I’d like to share some best-of the year in music for me, hopefully this might suggest some artists or recordings you missed this year. Please respond with your suggestions in the Comment field, I’d love to hear it!
live gigs:
<> Paul Motian with Bill Frisell and Joe Lovano 9/15/07 Village Vanguard, NYC
here’s what I wrote in a previous post:
I recently returned from an overnight to trip to NYC to see Paul Motian at the Vanguard with Joe Lovano and Bill Frisell. 3 sets of genius. He is a master drummer in the purest sense. He breaks every rule of drumming and fresh mountains of music crack through the earth and scrape the sky. Some say that his playing belies his advanced age (77, I think).

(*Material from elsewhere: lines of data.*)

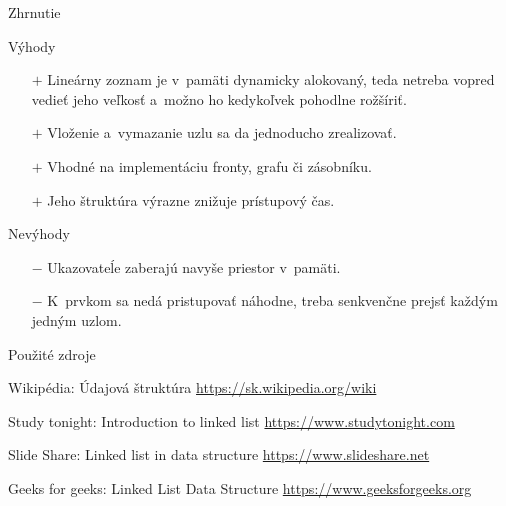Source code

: \documentclass[slovak, 11pt]{beamer}
\begin{document}
\begin{frame}{Zhrnutie}
    \begin{block}{Výhody}
        \begin{itemize}
            \item[$+$] Lineárny zoznam je v~pamäti dynamicky alokovaný, teda netreba vopred vedieť jeho veľkosť a~možno ho kedykoľvek pohodlne rožšíriť.
            \item[$+$] Vloženie a~vymazanie uzlu sa da jednoducho zrealizovať.
            \item[$+$] Vhodné na implementáciu fronty, grafu či zásobníku.
            \item[$+$] Jeho štruktúra výrazne znižuje prístupový čas.
        \end{itemize}
    \end{block}
    \begin{block}{Nevýhody}
        \begin{itemize}
            \item[$-$] Ukazovateĺe zaberajú navyše priestor v~pamäti.
            \item[$-$] K~prvkom sa nedá pristupovať náhodne, treba senkvenčne prejsť každým jedným uzlom.
        \end{itemize}
    \end{block}
\end{frame}


\begin{frame}{Použité zdroje}
    \begin{block}{}
    	\begin{thebibliography}{10}
    		\bibitem{} Wikipédia: Údajová štruktúra
    		\newblock \href{https://sk.wikipedia.org\%C3\%9Adajov\%C3\%A1_\%C5\%A1trukt\%C3\%BAra}{https://sk.wikipedia.org/wiki}
    		
    		\bibitem{} Study tonight: Introduction to linked list
    		\newblock \href{https://www.studytonight.com/data-structures/introduction-to-linked-list}{https://www.studytonight.com}
    		
    		\bibitem{} Slide Share: Linked list in data structure
    		\newblock \href{https://www.slideshare.net/shameen23/linked-list-in-data-structure}{https://www.slideshare.net}
    		
    		\bibitem{} Geeks for geeks: Linked List Data Structure
    		\newblock \href{https://www.geeksforgeeks.org/data-structures/linked-list/}{	https://www.geeksforgeeks.org}
    	\end{thebibliography}
    \end{block}
\end{frame}
\end{document}
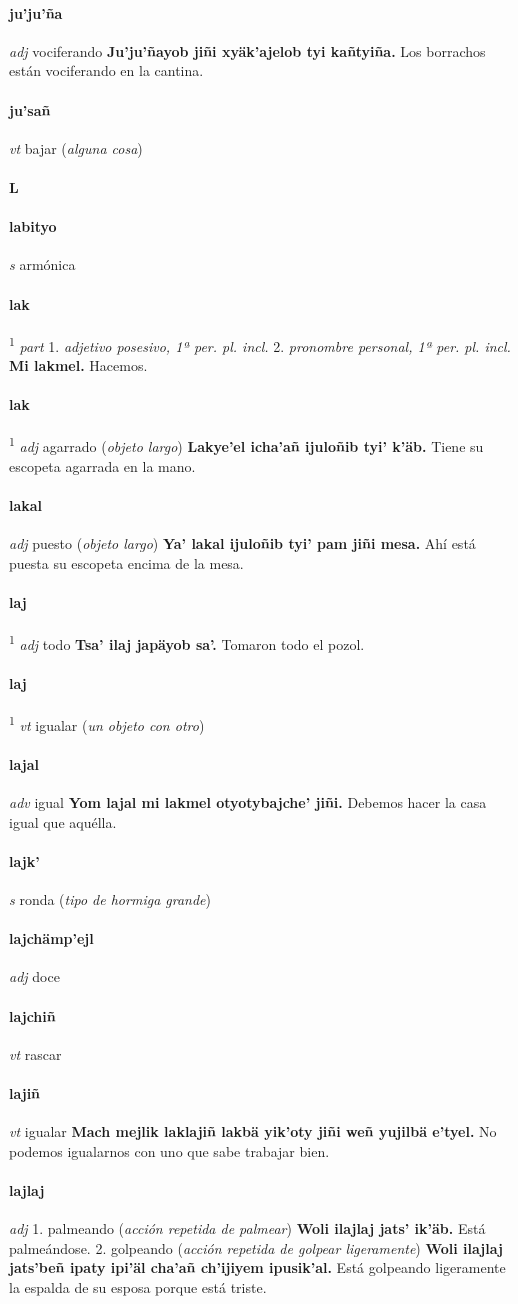 \documentclass{scrbook}
\newcommand{\entry}[1]{\paragraph{#1}}
\newcommand{\alphaletter}[1]{\addsec{#1}}
\newcommand{\onedefinition}[1]{#1.}
\newcommand{\defsuperscript}[1]{\textsuperscript{1}}
\newcommand{\nontranslationdef}[1]{\textit{#1}}
\newcommand{\partofspeech}[1]{\textit{#1}}
\newcommand{\spanishtranslation}[1]{#1}
\newcommand{\clarification}[1]{(\textit{#1})}
\newcommand{\cholexample}[1]{\textbf{#1}}
\newcommand{\exampletranslation}[1]{#1}
\begin{document}
\begin{multicols}{2}
\entry{ju'ju'ña}
\partofspeech{adj}
\spanishtranslation{vociferando}
\cholexample{Ju'ju'ñayob jiñi xyäk'ajelob tyi kañtyiña.}
\exampletranslation{Los borrachos están vociferando en la cantina.}

\entry{ju'sañ}
\partofspeech{vt}
\spanishtranslation{bajar}
\clarification{alguna cosa}

\entry{L}
\alphaletter{L}

\entry{labityo}
\partofspeech{s}
\spanishtranslation{armónica}

\entry{lak}
\defsuperscript{1}
\partofspeech{part}
\onedefinition{1}
\nontranslationdef{adjetivo posesivo, 1ª per. pl. incl.}
\onedefinition{2}
\nontranslationdef{pronombre personal, 1ª per. pl. incl.}
\cholexample{Mi lakmel.}
\exampletranslation{Hacemos.}

\entry{lak}
\defsuperscript{2}
\partofspeech{adj}
\spanishtranslation{agarrado}
\clarification{objeto largo}
\cholexample{Lakye'el icha'añ ijuloñib tyi' k'äb.}
\exampletranslation{Tiene su escopeta agarrada en la mano.}

\entry{lakal}
\partofspeech{adj}
\spanishtranslation{puesto}
\clarification{objeto largo}
\cholexample{Ya' lakal ijuloñib tyi' pam jiñi mesa.}
\exampletranslation{Ahí está puesta su escopeta encima de la mesa.}

\entry{laj}
\defsuperscript{1}
\partofspeech{adj}
\spanishtranslation{todo}
\cholexample{Tsa' ilaj japäyob sa'.}
\exampletranslation{Tomaron todo el pozol.}

\entry{laj}
\defsuperscript{2}
\partofspeech{vt}
\spanishtranslation{igualar}
\clarification{un objeto con otro}

\entry{lajal}
\partofspeech{adv}
\spanishtranslation{igual}
\cholexample{Yom lajal mi lakmel otyotybajche' jiñi.}
\exampletranslation{Debemos hacer la casa igual que aquélla.}

\entry{lajk'}
\partofspeech{s}
\spanishtranslation{ronda}
\clarification{tipo de hormiga grande}

\entry{lajchämp'ejl}
\partofspeech{adj}
\spanishtranslation{doce}

\entry{lajchiñ}
\partofspeech{vt}
\spanishtranslation{rascar}

\entry{lajiñ}
\partofspeech{vt}
\spanishtranslation{igualar}
\cholexample{Mach mejlik laklajiñ lakbä yik'oty jiñi weñ yujilbä e'tyel.}
\exampletranslation{No podemos igualarnos con uno que sabe trabajar bien.}

\entry{lajlaj}
\partofspeech{adj}
\onedefinition{1}
\spanishtranslation{palmeando}
\clarification{acción repetida de palmear}
\cholexample{Woli ilajlaj jats' ik'äb.}
\exampletranslation{Está palmeándose.}
\onedefinition{2}
\spanishtranslation{golpeando}
\clarification{acción repetida de golpear ligeramente}
\cholexample{Woli ilajlaj jats'beñ ipaty ipi'äl cha'añ ch'ijiyem ipusik'al.}
\exampletranslation{Está golpeando ligeramente la espalda de su esposa porque está triste.}


\end{multicols}
\end{document}
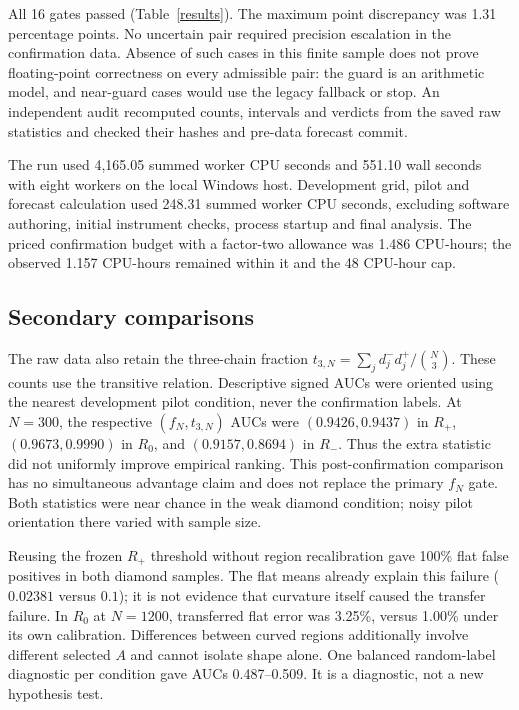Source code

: \documentclass[11pt,a4paper]{article}
\begin{document}
All 16 gates passed (Table~\ref{results}). The maximum point discrepancy
was 1.31 percentage points. No uncertain pair required precision escalation
in the confirmation data. Absence of such cases in this finite sample does
not prove floating-point correctness on every admissible pair: the guard is
an arithmetic model, and near-guard cases would use the legacy fallback or stop.
An independent audit recomputed counts, intervals and verdicts from the saved
raw statistics and checked their hashes and pre-data forecast commit.

The run used 4,165.05 summed worker CPU seconds and 551.10 wall seconds with
eight workers on the local Windows host. Development grid, pilot and forecast
calculation used 248.31 summed worker CPU seconds, excluding software authoring,
initial instrument checks, process startup and final analysis. The priced
confirmation budget with a factor-two allowance was 1.486 CPU-hours; the
observed 1.157 CPU-hours remained within it and the 48 CPU-hour cap.

\subsection{Secondary comparisons}
The raw data also retain the three-chain fraction
$t_{3,N}=\sum_j d^-_j d^+_j/\binom N3$. These counts use the transitive
relation. Descriptive signed AUCs were oriented using the nearest development
pilot condition, never the confirmation labels. At $N=300$, the respective
$(f_N,t_{3,N})$ AUCs were $(0.9426,0.9437)$ in $R_+$,
$(0.9673,0.9990)$ in $R_0$, and $(0.9157,0.8694)$ in $R_-$.
Thus the extra statistic did not uniformly improve empirical ranking. This
post-confirmation comparison has no simultaneous advantage claim and does
not replace the primary $f_N$ gate. Both statistics were near chance in the
weak diamond condition; noisy pilot orientation there varied with sample size.

Reusing the frozen $R_+$ threshold without region recalibration gave 100\%
flat false positives in both diamond samples. The flat means already explain
this failure ($0.02381$ versus $0.1$); it is not evidence that curvature itself
caused the transfer failure. In $R_0$ at $N=1200$, transferred flat error was
3.25\%, versus 1.00\% under its own calibration. Differences between curved
regions additionally involve different selected $A$ and cannot isolate shape alone.
One balanced random-label diagnostic per condition gave AUCs 0.487--0.509.
It is a diagnostic, not a new hypothesis test.
\end{document}
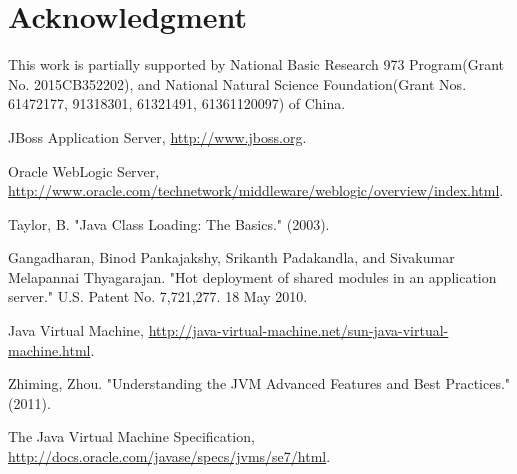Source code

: \documentclass[conference]{IEEEtran}
\begin{document}
\section*{Acknowledgment}
This work is partially supported by National Basic Research 973 Program(Grant No. 2015CB352202), and National Natural Science Foundation(Grant Nos. 61472177, 91318301, 61321491, 61361120097) of China.




\begin{thebibliography}{9}


JBoss Application Server, \url{http://www.jboss.org}.

Oracle WebLogic Server, \url{http://www.oracle.com/technetwork/middleware/weblogic/overview/index.html}.


Taylor, B. "Java Class Loading: The Basics." (2003).

Gangadharan, Binod Pankajakshy, Srikanth Padakandla, and Sivakumar Melapannai Thyagarajan. "Hot deployment of shared modules in an application server." U.S. Patent No. 7,721,277. 18 May 2010.



Java Virtual Machine, \url{http://java-virtual-machine.net/sun-java-virtual-machine.html}.

Zhiming, Zhou. "Understanding the JVM Advanced Features and Best Practices." (2011).

The Java Virtual Machine Specification, \url{http://docs.oracle.com/javase/specs/jvms/se7/html}.


\end{thebibliography}
\end{document}
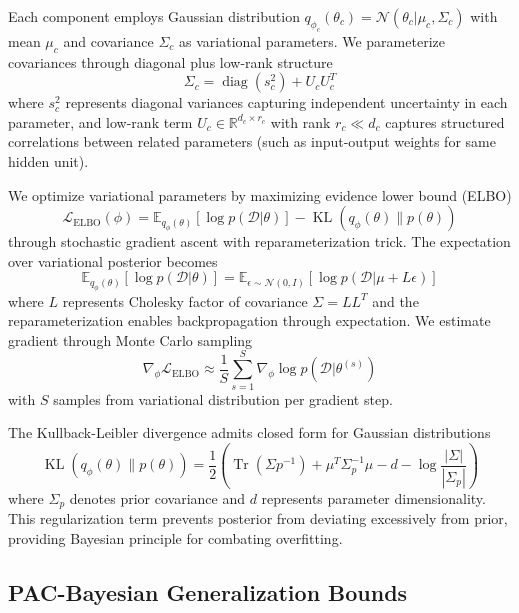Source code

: \documentclass[10pt,journal,compsoc]{IEEEtran}
\newcommand{\R}{\mathbb{R}}
\DeclareMathOperator{\Tr}{Tr}
\DeclareMathOperator{\diag}{diag}
\DeclareMathOperator{\KL}{KL}
\begin{document}
Each component employs Gaussian distribution $q_{\phi_c}(\theta_c) = \mathcal{N}(\theta_c | \mu_c, \Sigma_c)$ with mean $\mu_c$ and covariance $\Sigma_c$ as variational parameters. We parameterize covariances through diagonal plus low-rank structure
\begin{equation}
\Sigma_c = \diag(s_c^2) + U_c U_c^T
\end{equation}
where $s_c^2$ represents diagonal variances capturing independent uncertainty in each parameter, and low-rank term $U_c \in \R^{d_c \times r_c}$ with rank $r_c \ll d_c$ captures structured correlations between related parameters (such as input-output weights for same hidden unit).

We optimize variational parameters by maximizing evidence lower bound (ELBO)
\begin{equation}
\mathcal{L}_{\text{ELBO}}(\phi) = \mathbb{E}_{q_\phi(\theta)}[\log p(\mathcal{D} | \theta)] - \KL(q_\phi(\theta) \| p(\theta))
\end{equation}
through stochastic gradient ascent with reparameterization trick. The expectation over variational posterior becomes
\begin{equation}
\mathbb{E}_{q_\phi(\theta)}[\log p(\mathcal{D} | \theta)] = \mathbb{E}_{\epsilon \sim \mathcal{N}(0,I)}[\log p(\mathcal{D} | \mu + L\epsilon)]
\end{equation}
where $L$ represents Cholesky factor of covariance $\Sigma = LL^T$ and the reparameterization enables backpropagation through expectation. We estimate gradient through Monte Carlo sampling
\begin{equation}
\nabla_\phi \mathcal{L}_{\text{ELBO}} \approx \frac{1}{S}\sum_{s=1}^S \nabla_\phi \log p(\mathcal{D} | \theta^{(s)})
\end{equation}
with $S$ samples from variational distribution per gradient step.

The Kullback-Leibler divergence admits closed form for Gaussian distributions
\begin{equation}
\KL(q_\phi(\theta) \| p(\theta)) = \frac{1}{2}\left(\Tr(\Sigma p^{-1}) + \mu^T \Sigma_p^{-1} \mu - d - \log\frac{|\Sigma|}{|\Sigma_p|}\right)
\end{equation}
where $\Sigma_p$ denotes prior covariance and $d$ represents parameter dimensionality. This regularization term prevents posterior from deviating excessively from prior, providing Bayesian principle for combating overfitting.

\subsection{PAC-Bayesian Generalization Bounds}
\end{document}
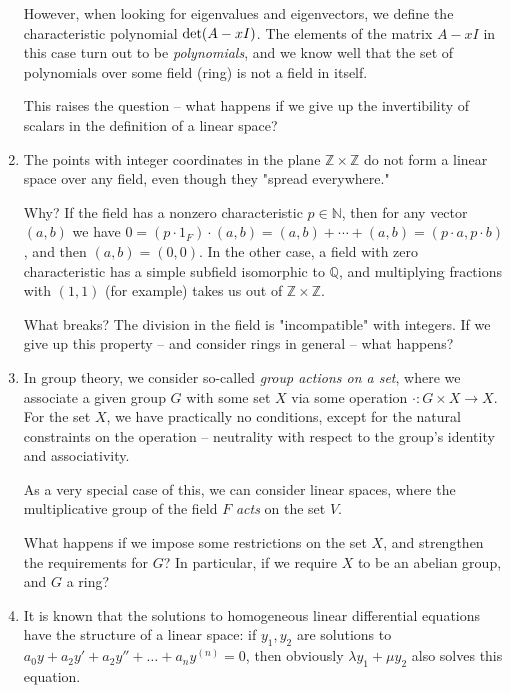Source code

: \documentclass{article}
\newif\ifusemulticols
\theoremstyle{definition}
\theoremstyle{remark}
\theoremstyle{plain}
\theoremstyle{plain}
\newenvironment{mymulticols}
    { \ifusemulticols \begin{multicols}{2} \fi }
    { \ifusemulticols \end{multicols} \fi }
\newcommand{\N}{\mathbb{N}}
\newcommand{\Z}{\mathbb{Z}}
\begin{document}
\begin{mymulticols}
\begin{enumerate}
        However, when looking for eigenvalues and eigenvectors, we define the characteristic
        polynomial $\textnormal{det}(A - xI)$. The elements of the matrix $A-xI$ in this case turn
        out to be \textit{polynomials}, and we know well that the set of polynomials over some field
        (ring) is not a field in itself.

        This raises the question -- what happens if we give up the invertibility of scalars in the
        definition of a linear space?

    \item The points with integer coordinates in the plane $\Z \times \Z$ do not form a linear space
      over any field, even though they "spread everywhere."

        Why? If the field has a nonzero characteristic $p \in \N$, then for any vector $(a, b)$ we
        have $0 = (p \cdot 1_F) \cdot (a, b) = (a, b) + \cdots + (a, b) = (p \cdot a, p \cdot b)$,
        and then $(a, b) = (0, 0)$. In the other case, a field with zero characteristic has a simple
        subfield isomorphic to $\mathbb{Q}$, and multiplying fractions with $(1,1)$ (for example)
        takes us out of $\Z \times \Z$.

        What breaks? The division in the field is "incompatible" with integers.
        If we give up this property -- and consider rings in general -- what happens?

    \item In group theory, we consider so-called \textit{group actions on a set}, where we associate
        a given group $G$ with some set $X$ via some operation $\cdot : G \times X \to X$. For the set
        $X$, we have practically no conditions, except for the natural constraints on the operation --
        neutrality with respect to the group's identity and associativity.

        As a very special case of this, we can consider linear spaces, where the multiplicative
        group of the field $F$ \textit{acts} on the set $V$.

        What happens if we impose some restrictions on the set $X$, and strengthen the requirements
        for $G$? In particular, if we require $X$ to be an abelian group, and $G$ a ring?

    \item It is known that the solutions to homogeneous linear differential equations have the
        structure of a linear space: if $y_1, y_2$ are solutions to $a_0y + a_2y' + a_2y'' + \ldots +
        a_n y^{(n)} = 0$, then obviously $ \lambda y_1 + \mu y_2$ also solves this equation.


\end{enumerate}
\end{mymulticols}
\end{document}
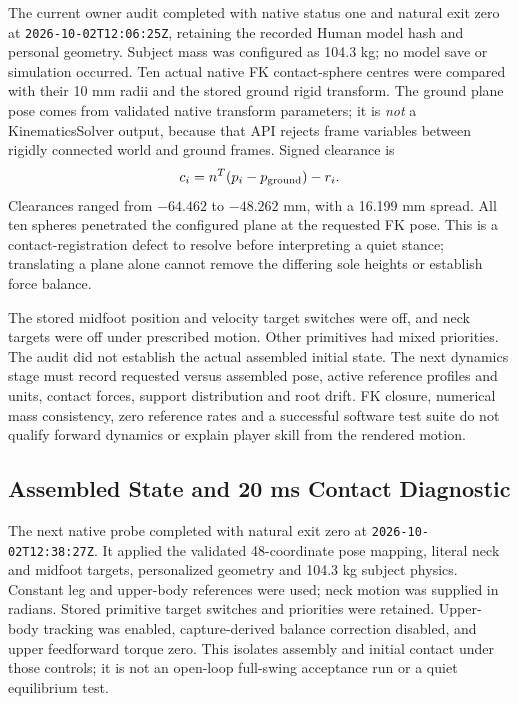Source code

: \documentclass[11pt,a4paper]{article}
\begin{document}
The current owner audit completed with native status one and natural exit
zero at \texttt{2026-10-02T12:06:25Z}, retaining the recorded Human model
hash and personal geometry. Subject mass was configured as 104.3 kg; no
model save or simulation occurred. Ten actual native FK contact-sphere
centres were compared with their 10 mm radii and the stored ground rigid
transform. The ground plane pose comes from validated native transform
parameters; it is \emph{not} a KinematicsSolver output, because that API
rejects frame variables between rigidly connected world and ground frames.
Signed clearance is
\[
 c_i=n^T(p_i-p_{\rm ground})-r_i.
\]
Clearances ranged from $-64.462$ to $-48.262$ mm, with a 16.199 mm spread.
All ten spheres penetrated the configured plane at the requested FK pose.
This is a contact-registration defect to resolve before interpreting a
quiet stance; translating a plane alone cannot remove the differing sole
heights or establish force balance.

The stored midfoot position and velocity target switches were off, and neck
targets were off under prescribed motion. Other primitives had mixed
priorities. The audit did not establish the actual assembled initial state.
The next dynamics stage must record requested versus assembled pose, active
reference profiles and units, contact forces, support distribution and root
drift. FK closure, numerical mass consistency, zero reference rates and a
successful software test suite do not qualify forward dynamics or explain
player skill from the rendered motion.


\subsection{Assembled State and 20 ms Contact Diagnostic}
The next native probe completed with natural exit zero at
\texttt{2026-10-02T12:38:27Z}. It applied the validated 48-coordinate pose
mapping, literal neck and midfoot targets, personalized geometry and
104.3 kg subject physics. Constant leg and upper-body references were used;
neck motion was supplied in radians. Stored primitive target switches and
priorities were retained. Upper-body tracking was enabled, capture-derived
balance correction disabled, and upper feedforward torque zero. This isolates
assembly and initial contact under those controls; it is not an open-loop
full-swing acceptance run or a quiet equilibrium test.
\end{document}
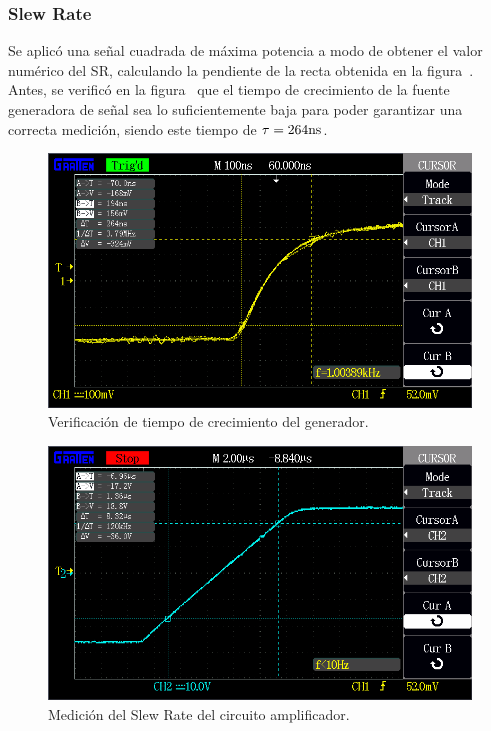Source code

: \vfill

\clearpage

\subsubsection{Slew Rate}

Se aplicó una señal cuadrada de máxima potencia a modo de obtener el valor numérico del SR, calculando la pendiente de la recta obtenida en la figura~. Antes, se verificó en la figura~ que el tiempo de crecimiento de la fuente generadora de señal sea lo suficientemente baja para poder garantizar una correcta medición, siendo este tiempo de $\tau = 264 \si[per-mode=symbol]{\nano\second}$.


\begin{figure}[H]
        \centering
        \includegraphics[width=0.95 \textwidth]{./img/mediciones/Slew_Rate/1.png}
        \caption{Verificación de tiempo de crecimiento del generador.}
        \label{fig:Slew_rate_gen}
\end{figure}

\vfill

\clearpage

\begin{figure}[H]
        \centering
        \includegraphics[width=0.95 \textwidth]{./img/mediciones/Slew_Rate/2.png}
        \caption{Medición del Slew Rate del circuito amplificador.}
        \label{fig:Slew_rate_amplifier}
\end{figure}

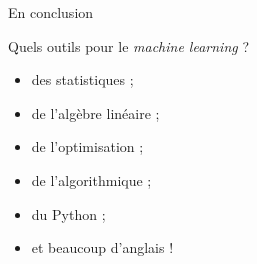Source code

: \documentclass{beamer}
\begin{document}

\begin{frame}{En conclusion}

Quels outils pour le \textit{machine learning} ?

\begin{itemize}
\item des statistiques ;
\item de l'algèbre linéaire ;
\item de l'optimisation ;
\item de l'algorithmique ;
\item du Python ;
\item et beaucoup d'anglais !
\end{itemize}

\end{frame}

\end{document}
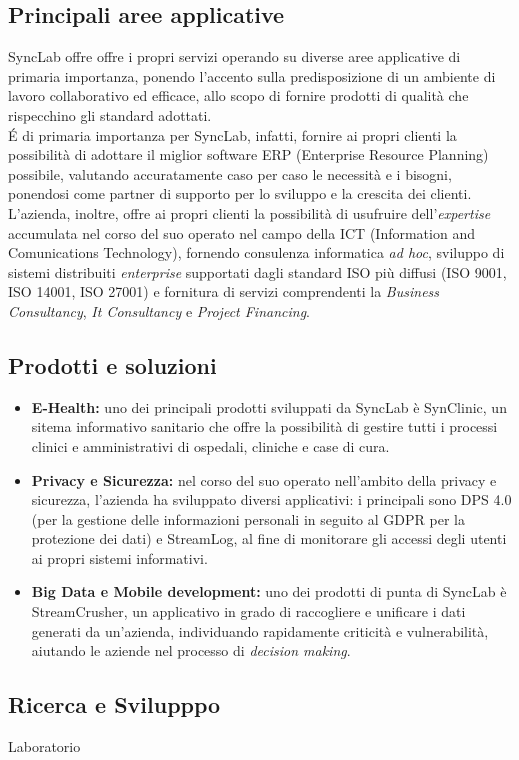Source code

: \subsection{Principali aree applicative}
SyncLab offre offre i propri servizi operando su diverse aree applicative di primaria importanza, ponendo l'accento sulla predisposizione di un ambiente di lavoro collaborativo ed efficace, allo scopo di fornire prodotti di qualità che rispecchino gli standard adottati.\\
\'E di primaria importanza per SyncLab, infatti, fornire ai propri clienti la possibilità di adottare il miglior software \gls{ERP} (Enterprise Resource Planning) possibile, valutando accuratamente caso per caso le necessità e i bisogni, ponendosi come partner di supporto per lo sviluppo e la crescita dei clienti.\\
L'azienda, inoltre, offre ai propri clienti la possibilità di usufruire dell'\textit{expertise} accumulata nel corso del suo operato nel campo della \gls{ICT} (Information and Comunications Technology), fornendo consulenza informatica \textit{ad hoc}, sviluppo di sistemi distribuiti \textit{enterprise} supportati dagli standard ISO più diffusi (ISO 9001, ISO 14001, ISO 27001) e fornitura di servizi comprendenti la \textit{Business Consultancy}, \textit{It Consultancy} e \textit{Project Financing}.


\subsection{Prodotti e soluzioni}
\begin{itemize}
	\item \textbf{E-Health:} uno  dei principali prodotti sviluppati da SyncLab è SynClinic, un sitema informativo sanitario che offre la possibilità di gestire tutti i processi clinici e amministrativi di ospedali, cliniche e case di cura.
	\item \textbf{Privacy e Sicurezza:} nel corso del suo operato nell'ambito della privacy e sicurezza, l'azienda ha sviluppato diversi applicativi: i principali sono DPS 4.0 (per la gestione delle informazioni personali in seguito al GDPR per la protezione dei dati) e StreamLog, al fine di monitorare gli accessi degli utenti ai propri sistemi informativi.
	\item \textbf{Big Data e Mobile development:} uno dei prodotti di punta di SyncLab è StreamCrusher, un applicativo in grado di raccogliere e unificare i dati generati da un'azienda, individuando rapidamente criticità e vulnerabilità, aiutando le aziende nel processo di \textit{decision making}.
\end{itemize}

\subsection{Ricerca e Svilupppo}
Laboratorio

I think that ONLY a 77 year old master can play this way.
People will be praising these gigs and this band 20 years from now, and most of them will be lying, because there was only 17 people there for the third set. 
<> Derek Trucks Band, 6.30.07, Nathan Phillips Square, Toronto
This was a chance to catch up with some old friends in the DTB, had they not played a note it still would have great just to hang. Between them living on the road and me doing 120+ local dates a year, our paths just don’t cross the way they used to. The fact that they played a transcendent set was icing on the cake.
<> Caetano Veloso, 11.11.07 Massey Hall, Toronto
My first time seeing one of my musical heroes, and what a humbling experience. Here’s an artist who could be resting comfortably on his past work, and show up and crank out the hits and it would be universally praised. He’s that good, that sublime, that individual.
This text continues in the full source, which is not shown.